In the movie, Identity Thief, Sandy Patterson (the ever affable Jason Bateman) has his identity stolen by Diana (the very funny Melissa McCarthy). The result is, of course, played for laughs. In real life, it’s not so funny. Identity theft can cause all kinds of problems – including when it comes to taxes.

Today, the IRS announced the results of an “aggressive enforcement effort” targeting refund fraud caused by identity theft. The sweep resulted in the apprehension of 389 identity theft suspects in 32 states. These efforts lead to 734 enforcement actions in January alone, including 109 arrests, 189 indictments, informations and complaints, as well as 47 search warrants.

You can see a detailed map of enforcement efforts here (downloads as pdf).
The IRS is also targeting check cashers and other money service businesses to help make sure these businesses aren’t assisting in fraud attempts. Nearly 200 businesses have been targeted in “high-risk” areas including Tampa, Miami, New York, Philadelphia, Chicago and Los Angeles.

The plan, according to acting IRS Commissioner Steven Miller is to send a message that the Service is serious about identity theft, which is “one of the biggest challenges facing the IRS today.”

He’s not kidding. Last year, the IRS stopped $20 billion in fraudulent refunds from being issued.
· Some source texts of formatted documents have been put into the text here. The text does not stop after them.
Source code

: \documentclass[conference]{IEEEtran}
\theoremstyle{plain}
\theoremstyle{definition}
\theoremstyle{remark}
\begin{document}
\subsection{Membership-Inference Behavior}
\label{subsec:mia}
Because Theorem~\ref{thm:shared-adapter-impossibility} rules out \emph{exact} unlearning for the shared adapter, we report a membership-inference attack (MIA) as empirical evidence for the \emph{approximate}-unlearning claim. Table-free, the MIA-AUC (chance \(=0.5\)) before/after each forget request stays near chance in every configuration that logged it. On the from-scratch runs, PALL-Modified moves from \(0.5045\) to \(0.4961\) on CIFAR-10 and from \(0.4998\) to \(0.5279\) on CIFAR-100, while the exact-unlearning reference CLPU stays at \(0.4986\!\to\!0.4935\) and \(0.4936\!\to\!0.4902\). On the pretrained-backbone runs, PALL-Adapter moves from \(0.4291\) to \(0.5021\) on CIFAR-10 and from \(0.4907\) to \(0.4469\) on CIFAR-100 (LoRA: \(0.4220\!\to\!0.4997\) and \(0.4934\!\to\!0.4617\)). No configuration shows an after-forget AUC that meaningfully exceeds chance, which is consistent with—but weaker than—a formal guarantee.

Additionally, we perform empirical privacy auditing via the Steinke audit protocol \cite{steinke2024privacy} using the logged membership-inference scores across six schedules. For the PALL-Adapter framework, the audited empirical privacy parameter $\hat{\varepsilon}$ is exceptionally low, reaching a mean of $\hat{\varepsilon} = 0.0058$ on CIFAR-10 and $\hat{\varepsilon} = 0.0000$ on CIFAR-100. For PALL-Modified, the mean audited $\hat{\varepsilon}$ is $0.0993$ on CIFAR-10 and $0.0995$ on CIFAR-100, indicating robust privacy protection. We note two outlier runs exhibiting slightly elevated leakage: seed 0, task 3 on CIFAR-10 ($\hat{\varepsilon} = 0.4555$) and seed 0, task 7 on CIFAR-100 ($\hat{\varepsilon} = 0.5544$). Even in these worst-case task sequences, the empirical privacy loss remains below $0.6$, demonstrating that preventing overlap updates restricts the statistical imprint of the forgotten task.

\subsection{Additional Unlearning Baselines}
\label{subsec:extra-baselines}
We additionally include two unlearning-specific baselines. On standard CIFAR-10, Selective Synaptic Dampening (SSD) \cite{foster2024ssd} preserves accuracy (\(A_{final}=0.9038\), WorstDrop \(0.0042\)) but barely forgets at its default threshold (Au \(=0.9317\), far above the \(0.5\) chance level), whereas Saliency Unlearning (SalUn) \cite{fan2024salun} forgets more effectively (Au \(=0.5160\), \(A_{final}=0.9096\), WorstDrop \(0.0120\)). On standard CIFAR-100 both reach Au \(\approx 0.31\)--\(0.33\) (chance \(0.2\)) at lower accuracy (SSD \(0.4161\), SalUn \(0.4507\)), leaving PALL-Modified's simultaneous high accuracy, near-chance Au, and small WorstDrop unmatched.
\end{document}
That’s a nearly 45% increase from the previous year. The IRS employed nearly 3,000 staffers dedicated to prevent and investigate identity theft-related crimes, more than twice than the previous year.
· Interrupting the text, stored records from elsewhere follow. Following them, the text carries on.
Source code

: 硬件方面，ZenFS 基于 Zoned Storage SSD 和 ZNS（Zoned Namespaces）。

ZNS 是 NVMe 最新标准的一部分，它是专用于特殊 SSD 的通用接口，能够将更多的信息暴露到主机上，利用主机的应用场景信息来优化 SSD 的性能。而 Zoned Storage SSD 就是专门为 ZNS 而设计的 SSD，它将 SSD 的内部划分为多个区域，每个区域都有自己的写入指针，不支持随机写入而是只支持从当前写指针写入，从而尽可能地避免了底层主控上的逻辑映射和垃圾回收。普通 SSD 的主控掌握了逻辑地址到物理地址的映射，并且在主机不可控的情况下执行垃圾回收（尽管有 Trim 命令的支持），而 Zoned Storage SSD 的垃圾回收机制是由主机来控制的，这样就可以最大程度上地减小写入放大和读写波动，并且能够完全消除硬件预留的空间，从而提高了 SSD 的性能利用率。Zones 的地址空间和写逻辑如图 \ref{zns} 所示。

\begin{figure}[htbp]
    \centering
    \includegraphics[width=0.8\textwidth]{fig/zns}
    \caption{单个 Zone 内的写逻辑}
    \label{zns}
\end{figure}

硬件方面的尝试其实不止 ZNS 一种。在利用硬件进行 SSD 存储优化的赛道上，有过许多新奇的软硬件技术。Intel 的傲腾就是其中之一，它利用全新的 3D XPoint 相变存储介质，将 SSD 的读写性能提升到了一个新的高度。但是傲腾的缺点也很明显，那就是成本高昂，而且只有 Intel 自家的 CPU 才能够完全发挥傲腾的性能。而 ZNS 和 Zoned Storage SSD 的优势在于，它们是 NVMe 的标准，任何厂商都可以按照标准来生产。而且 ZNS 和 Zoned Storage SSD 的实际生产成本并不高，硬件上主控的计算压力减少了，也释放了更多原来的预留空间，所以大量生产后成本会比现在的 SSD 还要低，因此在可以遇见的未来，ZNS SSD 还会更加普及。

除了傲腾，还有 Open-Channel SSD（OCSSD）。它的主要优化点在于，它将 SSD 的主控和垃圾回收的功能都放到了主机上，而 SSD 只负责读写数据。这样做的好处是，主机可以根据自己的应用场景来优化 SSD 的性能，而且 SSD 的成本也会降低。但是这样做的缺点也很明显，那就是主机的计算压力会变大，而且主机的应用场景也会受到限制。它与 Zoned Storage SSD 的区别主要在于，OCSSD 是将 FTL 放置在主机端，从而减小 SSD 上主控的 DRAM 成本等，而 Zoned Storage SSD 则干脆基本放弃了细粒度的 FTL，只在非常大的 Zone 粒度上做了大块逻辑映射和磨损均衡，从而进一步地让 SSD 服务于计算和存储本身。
Convictions are also increasing. In 2012, 223 identity theft suspects were sentenced to prison in 2012, a near 300% boost from 2011. Sentences for convicted identity thieves were also longer: the average jail time increased by a factor of 12. Some identity thieves have received sentences of more than 20 years.

Those steps represent significant steps towards a multi-billion dollar problem.

But it’s not all about the thieves. Acting Commish Miller had a message for victims, too:

I want you to know that we understand your frustration, and we are working hard to get your cases resolved as quickly as we can. We know we have more work to do, and it’s my commitment that we will do everything we can to help victims resolve their cases.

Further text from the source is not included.